◆ STORED DATA ◆
+---+
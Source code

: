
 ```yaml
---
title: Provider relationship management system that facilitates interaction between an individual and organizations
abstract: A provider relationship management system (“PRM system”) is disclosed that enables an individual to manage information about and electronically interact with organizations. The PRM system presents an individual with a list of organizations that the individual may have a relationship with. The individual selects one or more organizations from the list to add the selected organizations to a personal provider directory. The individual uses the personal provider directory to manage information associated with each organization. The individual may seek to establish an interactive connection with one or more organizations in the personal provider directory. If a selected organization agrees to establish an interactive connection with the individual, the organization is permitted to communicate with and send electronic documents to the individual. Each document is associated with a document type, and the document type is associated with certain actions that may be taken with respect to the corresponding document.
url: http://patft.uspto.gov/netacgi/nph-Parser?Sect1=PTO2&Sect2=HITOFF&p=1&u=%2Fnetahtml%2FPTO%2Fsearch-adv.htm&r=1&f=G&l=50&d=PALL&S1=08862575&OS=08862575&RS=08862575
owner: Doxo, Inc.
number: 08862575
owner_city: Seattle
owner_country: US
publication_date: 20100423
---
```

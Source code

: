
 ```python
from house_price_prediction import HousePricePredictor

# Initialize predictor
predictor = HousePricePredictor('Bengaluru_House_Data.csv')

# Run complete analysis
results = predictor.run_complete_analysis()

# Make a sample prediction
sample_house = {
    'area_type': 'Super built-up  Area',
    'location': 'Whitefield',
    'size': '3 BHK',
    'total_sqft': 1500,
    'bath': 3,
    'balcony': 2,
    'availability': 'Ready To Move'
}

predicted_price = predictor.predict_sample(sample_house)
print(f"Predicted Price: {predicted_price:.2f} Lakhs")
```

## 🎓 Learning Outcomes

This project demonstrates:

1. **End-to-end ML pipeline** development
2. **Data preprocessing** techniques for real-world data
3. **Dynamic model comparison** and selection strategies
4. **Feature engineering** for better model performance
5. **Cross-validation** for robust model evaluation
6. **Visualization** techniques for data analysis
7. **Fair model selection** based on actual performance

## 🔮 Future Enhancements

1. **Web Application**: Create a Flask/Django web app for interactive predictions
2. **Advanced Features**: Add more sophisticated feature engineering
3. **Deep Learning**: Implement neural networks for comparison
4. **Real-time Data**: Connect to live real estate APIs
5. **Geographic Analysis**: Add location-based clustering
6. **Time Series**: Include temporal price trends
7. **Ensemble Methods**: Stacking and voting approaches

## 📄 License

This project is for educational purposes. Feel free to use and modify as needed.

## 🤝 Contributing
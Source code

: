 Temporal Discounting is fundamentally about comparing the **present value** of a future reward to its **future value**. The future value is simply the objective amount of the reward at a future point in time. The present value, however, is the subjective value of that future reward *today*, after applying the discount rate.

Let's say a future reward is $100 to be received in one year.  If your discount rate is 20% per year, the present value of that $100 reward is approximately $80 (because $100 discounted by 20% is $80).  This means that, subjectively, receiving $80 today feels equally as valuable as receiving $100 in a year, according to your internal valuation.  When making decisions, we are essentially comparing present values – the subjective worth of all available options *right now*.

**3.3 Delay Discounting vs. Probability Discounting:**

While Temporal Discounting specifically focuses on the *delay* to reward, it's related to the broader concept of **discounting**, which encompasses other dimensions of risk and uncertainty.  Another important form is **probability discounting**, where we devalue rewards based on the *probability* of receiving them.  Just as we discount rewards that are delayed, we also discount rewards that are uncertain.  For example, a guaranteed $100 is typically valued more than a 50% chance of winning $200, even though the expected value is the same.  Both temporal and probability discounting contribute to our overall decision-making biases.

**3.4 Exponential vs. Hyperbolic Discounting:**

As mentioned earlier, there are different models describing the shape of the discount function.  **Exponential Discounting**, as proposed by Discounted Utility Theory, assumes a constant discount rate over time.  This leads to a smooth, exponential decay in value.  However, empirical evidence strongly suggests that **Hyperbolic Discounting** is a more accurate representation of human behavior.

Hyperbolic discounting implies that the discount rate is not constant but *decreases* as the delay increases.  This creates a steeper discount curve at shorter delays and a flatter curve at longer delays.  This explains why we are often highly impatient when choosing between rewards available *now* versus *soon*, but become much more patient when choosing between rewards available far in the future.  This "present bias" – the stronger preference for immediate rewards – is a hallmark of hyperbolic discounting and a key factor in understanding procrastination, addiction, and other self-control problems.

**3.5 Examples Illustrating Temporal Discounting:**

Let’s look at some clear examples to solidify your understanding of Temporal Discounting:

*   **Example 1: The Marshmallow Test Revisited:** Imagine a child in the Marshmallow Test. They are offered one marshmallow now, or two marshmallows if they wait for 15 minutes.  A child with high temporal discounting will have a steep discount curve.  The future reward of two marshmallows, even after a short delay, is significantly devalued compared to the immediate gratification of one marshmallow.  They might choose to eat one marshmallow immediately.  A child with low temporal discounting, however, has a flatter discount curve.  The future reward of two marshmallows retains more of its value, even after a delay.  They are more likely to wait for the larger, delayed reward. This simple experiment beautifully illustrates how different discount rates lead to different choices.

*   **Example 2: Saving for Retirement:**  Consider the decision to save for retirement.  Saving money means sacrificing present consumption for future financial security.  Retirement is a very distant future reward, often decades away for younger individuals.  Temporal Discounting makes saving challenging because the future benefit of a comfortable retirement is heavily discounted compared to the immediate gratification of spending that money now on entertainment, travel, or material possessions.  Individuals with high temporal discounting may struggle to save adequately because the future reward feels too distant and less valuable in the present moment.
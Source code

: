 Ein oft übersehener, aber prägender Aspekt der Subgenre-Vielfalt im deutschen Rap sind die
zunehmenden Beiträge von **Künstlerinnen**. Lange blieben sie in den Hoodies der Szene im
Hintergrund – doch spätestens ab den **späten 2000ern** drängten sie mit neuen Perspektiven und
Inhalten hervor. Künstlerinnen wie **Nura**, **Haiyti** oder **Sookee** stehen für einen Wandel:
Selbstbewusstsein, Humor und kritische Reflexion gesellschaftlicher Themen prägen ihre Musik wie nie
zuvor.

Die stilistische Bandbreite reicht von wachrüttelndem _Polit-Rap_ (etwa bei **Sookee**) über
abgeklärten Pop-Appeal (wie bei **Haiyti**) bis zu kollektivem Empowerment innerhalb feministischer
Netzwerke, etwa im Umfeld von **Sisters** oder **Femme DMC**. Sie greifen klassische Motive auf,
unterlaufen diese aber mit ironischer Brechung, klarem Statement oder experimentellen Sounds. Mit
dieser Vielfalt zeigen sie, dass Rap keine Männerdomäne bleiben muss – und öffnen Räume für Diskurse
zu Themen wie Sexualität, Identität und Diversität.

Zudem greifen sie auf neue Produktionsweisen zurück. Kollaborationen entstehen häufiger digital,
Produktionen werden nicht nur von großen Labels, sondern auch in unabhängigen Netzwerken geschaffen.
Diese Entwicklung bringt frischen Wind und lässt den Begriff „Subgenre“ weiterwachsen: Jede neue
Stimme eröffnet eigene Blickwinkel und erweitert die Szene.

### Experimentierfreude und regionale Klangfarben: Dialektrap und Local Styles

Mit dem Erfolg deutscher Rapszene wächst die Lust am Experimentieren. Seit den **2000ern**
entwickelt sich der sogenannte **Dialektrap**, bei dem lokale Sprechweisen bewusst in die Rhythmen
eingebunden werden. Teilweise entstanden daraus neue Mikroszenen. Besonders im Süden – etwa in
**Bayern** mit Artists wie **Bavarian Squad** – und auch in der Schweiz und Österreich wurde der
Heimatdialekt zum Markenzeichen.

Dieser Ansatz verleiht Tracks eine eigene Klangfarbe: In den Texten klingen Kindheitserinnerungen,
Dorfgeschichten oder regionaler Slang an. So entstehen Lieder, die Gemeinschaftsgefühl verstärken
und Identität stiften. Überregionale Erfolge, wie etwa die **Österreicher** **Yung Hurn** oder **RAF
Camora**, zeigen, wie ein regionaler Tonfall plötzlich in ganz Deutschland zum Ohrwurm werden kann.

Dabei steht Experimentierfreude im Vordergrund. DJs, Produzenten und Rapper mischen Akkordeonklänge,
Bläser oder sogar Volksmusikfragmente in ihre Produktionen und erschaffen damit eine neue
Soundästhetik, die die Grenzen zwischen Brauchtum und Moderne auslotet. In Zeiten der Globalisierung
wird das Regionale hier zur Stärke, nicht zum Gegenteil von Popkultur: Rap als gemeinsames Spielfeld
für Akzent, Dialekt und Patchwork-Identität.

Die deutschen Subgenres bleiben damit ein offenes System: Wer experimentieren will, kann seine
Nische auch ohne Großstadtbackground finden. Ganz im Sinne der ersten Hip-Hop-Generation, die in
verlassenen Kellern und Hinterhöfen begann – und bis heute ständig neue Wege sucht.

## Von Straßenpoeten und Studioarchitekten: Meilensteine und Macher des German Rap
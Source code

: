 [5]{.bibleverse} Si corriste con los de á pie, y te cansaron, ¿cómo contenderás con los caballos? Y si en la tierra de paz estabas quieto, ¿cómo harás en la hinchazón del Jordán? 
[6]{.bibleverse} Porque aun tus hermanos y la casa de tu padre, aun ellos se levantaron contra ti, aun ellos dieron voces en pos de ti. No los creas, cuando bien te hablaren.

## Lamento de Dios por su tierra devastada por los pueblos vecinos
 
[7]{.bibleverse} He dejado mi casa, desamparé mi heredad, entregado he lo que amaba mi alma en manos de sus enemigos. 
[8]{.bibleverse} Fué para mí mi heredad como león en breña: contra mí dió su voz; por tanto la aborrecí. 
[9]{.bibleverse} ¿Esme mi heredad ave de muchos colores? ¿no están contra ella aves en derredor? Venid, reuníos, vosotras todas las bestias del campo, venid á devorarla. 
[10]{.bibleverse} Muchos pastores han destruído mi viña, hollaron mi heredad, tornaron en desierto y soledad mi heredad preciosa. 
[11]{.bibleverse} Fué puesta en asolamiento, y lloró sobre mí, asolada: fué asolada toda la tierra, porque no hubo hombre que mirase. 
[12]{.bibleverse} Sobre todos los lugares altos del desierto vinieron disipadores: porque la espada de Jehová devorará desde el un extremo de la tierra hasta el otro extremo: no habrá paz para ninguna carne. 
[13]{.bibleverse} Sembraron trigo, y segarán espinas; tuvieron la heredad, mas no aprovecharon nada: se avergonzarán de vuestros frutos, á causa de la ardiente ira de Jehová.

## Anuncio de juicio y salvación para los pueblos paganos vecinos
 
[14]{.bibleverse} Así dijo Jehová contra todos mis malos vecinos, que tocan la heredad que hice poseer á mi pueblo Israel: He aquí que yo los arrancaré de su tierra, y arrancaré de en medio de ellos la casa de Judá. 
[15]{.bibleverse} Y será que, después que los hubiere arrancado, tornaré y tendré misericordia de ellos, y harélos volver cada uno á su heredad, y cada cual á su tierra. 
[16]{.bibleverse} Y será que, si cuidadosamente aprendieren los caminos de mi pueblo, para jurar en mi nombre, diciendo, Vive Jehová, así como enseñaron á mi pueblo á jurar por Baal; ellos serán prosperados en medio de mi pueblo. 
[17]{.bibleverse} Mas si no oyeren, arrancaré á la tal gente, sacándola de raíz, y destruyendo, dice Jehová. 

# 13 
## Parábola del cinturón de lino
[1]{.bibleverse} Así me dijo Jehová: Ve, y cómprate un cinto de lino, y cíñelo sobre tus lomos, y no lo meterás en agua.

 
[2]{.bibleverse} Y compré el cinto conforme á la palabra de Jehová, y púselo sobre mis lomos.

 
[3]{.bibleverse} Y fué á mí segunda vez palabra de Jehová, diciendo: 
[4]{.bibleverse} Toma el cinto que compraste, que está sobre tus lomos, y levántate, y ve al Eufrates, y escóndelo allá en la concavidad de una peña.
+---+
◆ TO DO ◆
Lines to set down from above: the line with "3. **Dynamic model", the line with "## 🔮 Future Enhancements", and every line between, each exactly as written.

◆ COMPLETED EXERCISE ◆
3. **Dynamic model comparison** and selection strategies
4. **Feature engineering** for better model performance
5. **Cross-validation** for robust model evaluation
6. **Visualization** techniques for data analysis
7. **Fair model selection** based on actual performance

## 🔮 Future Enhancements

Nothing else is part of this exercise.